Frau beim Sparen

Trends beim Sparen

Die ÖsterreicherInnen setzen besonders nach der Finanzkrise auf Sicherheit. Warum Sparbuch und Bausparer dafür bestens geeignet sind.

Katharina Käuff ist eine fleißige Sparerin. Die Angestellte legt 30 Prozent ihres Gehalts pro Monat auf die Seite: „Schlechte Zeiten können ja immer kommen, dann möchte ich vorbereitet sein.“ Mit Aktien oder anderen, für Sie komplizierten Anlegeprodukten möchte die 37-Jährige nichts zu tun haben. „Das Sparbuch ist mir immer noch am liebsten. Es gibt zwar nicht viele Zinsen, aber es ist zumindest sicher“, sagt sie.

Sicherheit geht vor

So scheint es, denken auch die meisten ÖsterreicherInnen. Bausparen liegt seit vielen Jahren auf den Spitzenrängen der diversen Spar- und Anlageformen und führt zurzeit gemeinsam mit dem Sparbuch das Ranking der beliebtesten Sparformen an. So weist das regelmäßig von GfK erhobene Stimmungsbarometer für Spar- und Anlageformen für das 2. Quartal 2012 eine Zustimmung von 43 Prozent für das Bausparen und von 44 Prozent für das Sparbuch auf. Das hat gute Gründe: Bausparen und Sparbuch sind sicher, verfügbar und verständlich. „Seit Ausbruch der Finanzkrise ist Sicherheit das zentrale Thema bei Veranlagungen, es hat eindeutig Vorrang vor Renditeüberlegungen“, sagt Manfred Url, Generaldirektor der Raiffeisen Bausparkasse. Studien zeigen, dass mehr als zwei Drittel der ÖsterreicherInnen bei der Geldanlage vorwiegend auf Nummer sicher gehen wollen, auch der Trend zu Immobilien ist Ausdruck dieses großen Sicherheitsbedürfnisses.

Untermauert wird durch die Studie auch die Tatsache, dass das angesparte Kapital zu einem großen Teil für Wohnzwecke verwendet wird: So geben insgesamt 46 Prozent der Befragten an, dass sie das Guthaben für Bau-, Wohn- oder Sanierungsvorhaben verwenden möchten.

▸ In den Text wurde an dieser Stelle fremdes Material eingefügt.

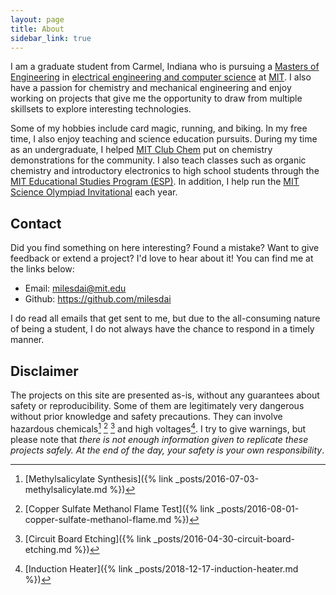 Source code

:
 ```yaml
---
layout: page
title: About
sidebar_link: true
---
```


I am a graduate student from Carmel, Indiana who is pursuing a [Masters of Engineering](https://www.eecs.mit.edu/academics-admissions/undergraduate-programs/6-p-meng-program) in [electrical engineering and computer science](https://www.eecs.mit.edu/) at [MIT](http://web.mit.edu/). I also have a passion for chemistry and mechanical engineering and enjoy working on projects that give me the opportunity to draw from multiple skillsets to explore interesting technologies.

Some of my hobbies include card magic, running, and biking. In my free time, I also enjoy teaching and science education pursuits. During my time as an undergraduate, I helped [MIT Club Chem](http://web.mit.edu/clubchem/www/) put on chemistry demonstrations for the community. I also teach classes such as organic chemistry and introductory electronics to high school students through the [MIT Educational Studies Program (ESP)](https://esp.mit.edu/learn/index.html). In addition, I help run the [MIT Science Olympiad Invitational](https://scioly.mit.edu) each year.

## Contact

Did you find something on here interesting? Found a mistake? Want to give feedback or extend a project? I'd love to hear about it! You can find me at the links below:

* Email: [milesdai@mit.edu](mailto:milesdai@mit.edu)
* Github: <https://github.com/milesdai>

I do read all emails that get sent to me, but due to the all-consuming nature of being a student, I do not always have the chance to respond in a timely manner.

## Disclaimer

The projects on this site are presented as-is, without any guarantees about safety or reproducibility. Some of them are legitimately very dangerous without prior knowledge and safety precautions. They can involve hazardous chemicals[^1] [^2] [^3] and high voltages[^4]. I try to give warnings, but please note that *there is not enough information given to replicate these projects safely. At the end of the day, your safety is your own responsibility*.

[^1]: [Methylsalicylate Synthesis]({% link _posts/2016-07-03-methylsalicylate.md %})
[^2]: [Copper Sulfate Methanol Flame Test]({% link _posts/2016-08-01-copper-sulfate-methanol-flame.md %})
[^3]: [Circuit Board Etching]({% link _posts/2016-04-30-circuit-board-etching.md %})
[^4]: [Induction Heater]({% link _posts/2018-12-17-induction-heater.md %})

Weitere 22 Prozent wollen zumindest einen Teil des Guthabens weiter anlegen, 14 Prozent sogar den gesamten Betrag.

Der Finanzierungskreislauf

„Viele Sparer haben die Erfahrung gemacht, dass man dem Bausparen vertrauen kann“, sagt Url. So werden jährlich rund eine Million Bausparverträge bei den vier österreichischen Bausparkassen abgeschlossen. Das hat seinen Grund: Die Bausparkassen dürfen keine risikoreichen Geschäfte betreiben – das ist gesetzlich so festgelegt. Bausparen beruht auf einem geschlossenen Spar- und Finanzierungskreislauf, in dem das Geld der Sparer in jene Darlehen fließt, die wiederum für die Wohnraumschaffung und -sanierung in Österreich vergeben werden, also in Grund und Boden sicher angelegt sind. Und natürlich gilt die staatliche Einlagensicherung auch fürs Bausparen.

Diese Argumente scheinen zu überzeugen: Mehr als fünf Millionen Menschen setzen in Österreich bei der privaten Vorsorge auf den bewährten Bausparvertrag. Ein Hauptargument ist laut einer aktuellen Umfrage dabei die Möglichkeit, regelmäßig Geld anzusparen (50%), aber auch die sichere Veranlagung (38%) sowie der Wunsch, das Geld eine Zeitlang binden zu können (20%), sind wichtige Entscheidungsgründe.